Task directions:
Go through the records below and show every line with the string "Developer".

[Stored data entries]
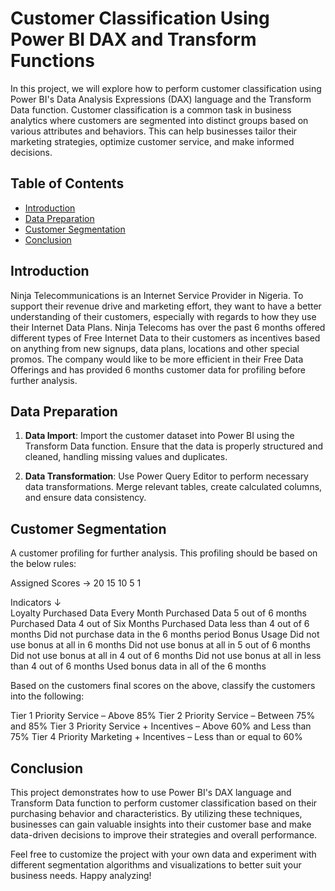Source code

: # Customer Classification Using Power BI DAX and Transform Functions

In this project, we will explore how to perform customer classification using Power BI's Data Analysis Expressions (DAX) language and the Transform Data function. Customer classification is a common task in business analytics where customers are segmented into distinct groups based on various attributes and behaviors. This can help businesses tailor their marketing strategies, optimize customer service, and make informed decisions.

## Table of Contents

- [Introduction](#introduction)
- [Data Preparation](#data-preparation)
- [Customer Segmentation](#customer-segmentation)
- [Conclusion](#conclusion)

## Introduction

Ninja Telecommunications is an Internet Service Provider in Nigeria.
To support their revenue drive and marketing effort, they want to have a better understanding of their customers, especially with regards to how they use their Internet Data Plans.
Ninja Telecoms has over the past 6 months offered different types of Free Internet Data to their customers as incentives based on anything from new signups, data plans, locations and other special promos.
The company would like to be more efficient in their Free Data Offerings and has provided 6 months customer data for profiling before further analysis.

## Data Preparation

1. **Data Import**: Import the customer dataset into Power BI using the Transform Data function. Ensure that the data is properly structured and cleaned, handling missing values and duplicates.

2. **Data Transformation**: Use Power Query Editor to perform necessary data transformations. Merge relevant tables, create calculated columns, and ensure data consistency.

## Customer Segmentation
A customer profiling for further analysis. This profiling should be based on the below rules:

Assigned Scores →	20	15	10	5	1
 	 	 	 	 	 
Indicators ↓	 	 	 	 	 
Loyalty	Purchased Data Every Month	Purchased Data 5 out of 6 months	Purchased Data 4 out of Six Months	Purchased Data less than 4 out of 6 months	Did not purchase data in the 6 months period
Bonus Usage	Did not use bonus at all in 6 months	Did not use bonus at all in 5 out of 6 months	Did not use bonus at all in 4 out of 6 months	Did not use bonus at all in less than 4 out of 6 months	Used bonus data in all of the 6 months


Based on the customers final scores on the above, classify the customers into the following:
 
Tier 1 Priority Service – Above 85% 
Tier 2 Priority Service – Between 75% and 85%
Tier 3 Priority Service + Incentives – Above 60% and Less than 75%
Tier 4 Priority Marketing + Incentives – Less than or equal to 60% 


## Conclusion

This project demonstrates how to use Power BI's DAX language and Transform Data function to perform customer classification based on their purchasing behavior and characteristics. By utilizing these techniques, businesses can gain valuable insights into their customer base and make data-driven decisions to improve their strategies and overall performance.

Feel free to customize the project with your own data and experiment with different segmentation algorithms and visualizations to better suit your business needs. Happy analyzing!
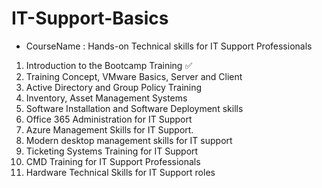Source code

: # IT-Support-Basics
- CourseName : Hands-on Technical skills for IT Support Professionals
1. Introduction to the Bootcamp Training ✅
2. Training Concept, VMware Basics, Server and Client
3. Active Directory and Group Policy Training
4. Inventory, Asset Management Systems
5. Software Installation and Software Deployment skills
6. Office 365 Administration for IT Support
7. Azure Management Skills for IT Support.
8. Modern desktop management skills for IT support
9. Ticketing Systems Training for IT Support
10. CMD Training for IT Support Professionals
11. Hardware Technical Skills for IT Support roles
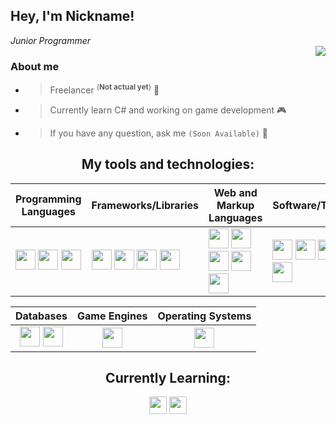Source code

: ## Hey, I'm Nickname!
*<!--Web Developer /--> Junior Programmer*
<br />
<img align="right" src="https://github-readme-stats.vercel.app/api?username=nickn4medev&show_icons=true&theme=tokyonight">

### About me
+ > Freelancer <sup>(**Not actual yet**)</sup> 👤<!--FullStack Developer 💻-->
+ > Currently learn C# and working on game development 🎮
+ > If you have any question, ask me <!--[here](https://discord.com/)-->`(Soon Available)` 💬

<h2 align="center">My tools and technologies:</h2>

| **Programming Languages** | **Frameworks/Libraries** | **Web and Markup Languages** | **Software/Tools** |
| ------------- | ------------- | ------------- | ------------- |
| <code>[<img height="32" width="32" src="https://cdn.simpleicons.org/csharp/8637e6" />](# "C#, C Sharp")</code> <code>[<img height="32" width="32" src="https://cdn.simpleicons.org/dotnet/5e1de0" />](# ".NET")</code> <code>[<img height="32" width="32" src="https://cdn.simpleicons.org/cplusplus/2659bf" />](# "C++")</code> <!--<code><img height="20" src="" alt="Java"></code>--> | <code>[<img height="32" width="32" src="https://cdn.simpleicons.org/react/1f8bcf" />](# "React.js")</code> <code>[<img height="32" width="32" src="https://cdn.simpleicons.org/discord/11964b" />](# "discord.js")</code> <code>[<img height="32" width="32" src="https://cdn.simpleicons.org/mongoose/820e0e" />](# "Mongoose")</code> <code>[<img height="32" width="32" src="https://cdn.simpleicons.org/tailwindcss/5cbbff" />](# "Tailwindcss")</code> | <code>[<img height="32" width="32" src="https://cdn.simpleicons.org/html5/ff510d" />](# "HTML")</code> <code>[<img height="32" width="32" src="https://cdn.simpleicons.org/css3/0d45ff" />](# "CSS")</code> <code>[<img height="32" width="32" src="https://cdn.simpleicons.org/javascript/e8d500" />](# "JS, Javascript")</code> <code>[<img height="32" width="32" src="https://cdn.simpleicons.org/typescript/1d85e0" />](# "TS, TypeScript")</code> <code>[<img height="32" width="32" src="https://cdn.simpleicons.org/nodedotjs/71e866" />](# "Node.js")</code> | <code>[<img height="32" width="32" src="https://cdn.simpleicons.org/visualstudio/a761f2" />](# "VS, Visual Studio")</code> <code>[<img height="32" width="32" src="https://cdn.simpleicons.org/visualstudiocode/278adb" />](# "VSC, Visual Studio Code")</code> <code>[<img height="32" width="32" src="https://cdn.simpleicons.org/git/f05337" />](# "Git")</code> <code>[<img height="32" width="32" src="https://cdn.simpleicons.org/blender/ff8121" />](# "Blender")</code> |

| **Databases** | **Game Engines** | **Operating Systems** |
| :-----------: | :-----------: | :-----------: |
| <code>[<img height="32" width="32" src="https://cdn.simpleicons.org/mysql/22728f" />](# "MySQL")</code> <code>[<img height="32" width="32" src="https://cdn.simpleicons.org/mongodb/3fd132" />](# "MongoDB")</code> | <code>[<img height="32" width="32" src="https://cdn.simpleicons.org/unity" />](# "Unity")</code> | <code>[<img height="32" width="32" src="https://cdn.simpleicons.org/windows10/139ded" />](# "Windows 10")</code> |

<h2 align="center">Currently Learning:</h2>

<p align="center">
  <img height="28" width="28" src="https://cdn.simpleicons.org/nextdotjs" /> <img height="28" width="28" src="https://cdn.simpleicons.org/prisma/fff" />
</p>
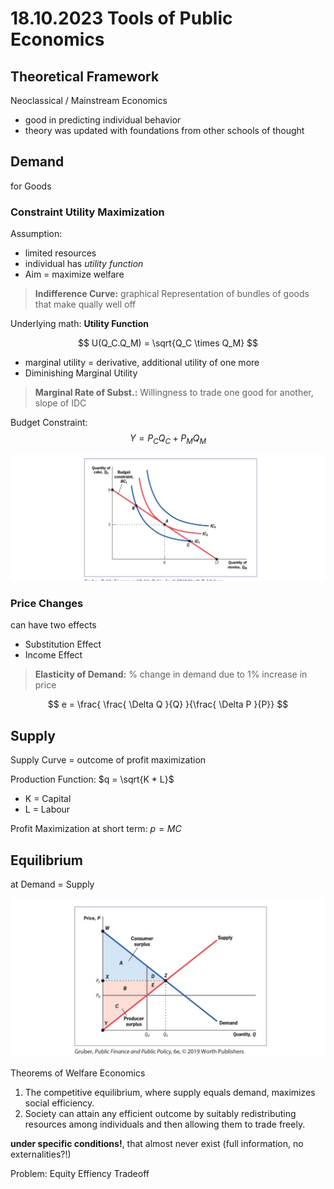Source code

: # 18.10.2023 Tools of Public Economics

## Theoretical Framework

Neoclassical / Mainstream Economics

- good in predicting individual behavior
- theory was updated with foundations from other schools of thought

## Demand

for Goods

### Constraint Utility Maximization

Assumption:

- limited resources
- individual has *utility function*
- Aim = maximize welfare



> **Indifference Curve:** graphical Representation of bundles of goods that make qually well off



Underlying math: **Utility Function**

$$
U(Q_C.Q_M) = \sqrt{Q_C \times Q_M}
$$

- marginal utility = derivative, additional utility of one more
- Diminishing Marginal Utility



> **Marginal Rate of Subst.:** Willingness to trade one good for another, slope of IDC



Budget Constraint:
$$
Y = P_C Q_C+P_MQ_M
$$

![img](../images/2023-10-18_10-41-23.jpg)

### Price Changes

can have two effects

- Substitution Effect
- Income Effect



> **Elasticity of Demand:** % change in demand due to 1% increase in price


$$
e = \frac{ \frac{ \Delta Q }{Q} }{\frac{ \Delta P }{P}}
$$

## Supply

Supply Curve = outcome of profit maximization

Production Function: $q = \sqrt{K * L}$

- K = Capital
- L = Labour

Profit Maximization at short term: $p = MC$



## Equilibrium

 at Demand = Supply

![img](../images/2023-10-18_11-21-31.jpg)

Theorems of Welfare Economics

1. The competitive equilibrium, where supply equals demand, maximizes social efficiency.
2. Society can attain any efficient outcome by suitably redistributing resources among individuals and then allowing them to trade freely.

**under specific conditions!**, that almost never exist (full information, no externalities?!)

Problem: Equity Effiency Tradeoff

Answer to this exercise:
*<!--Web Developer /--> Junior Programmer*
+ > Freelancer <sup>(**Not actual yet**)</sup> 👤<!--FullStack Developer 💻-->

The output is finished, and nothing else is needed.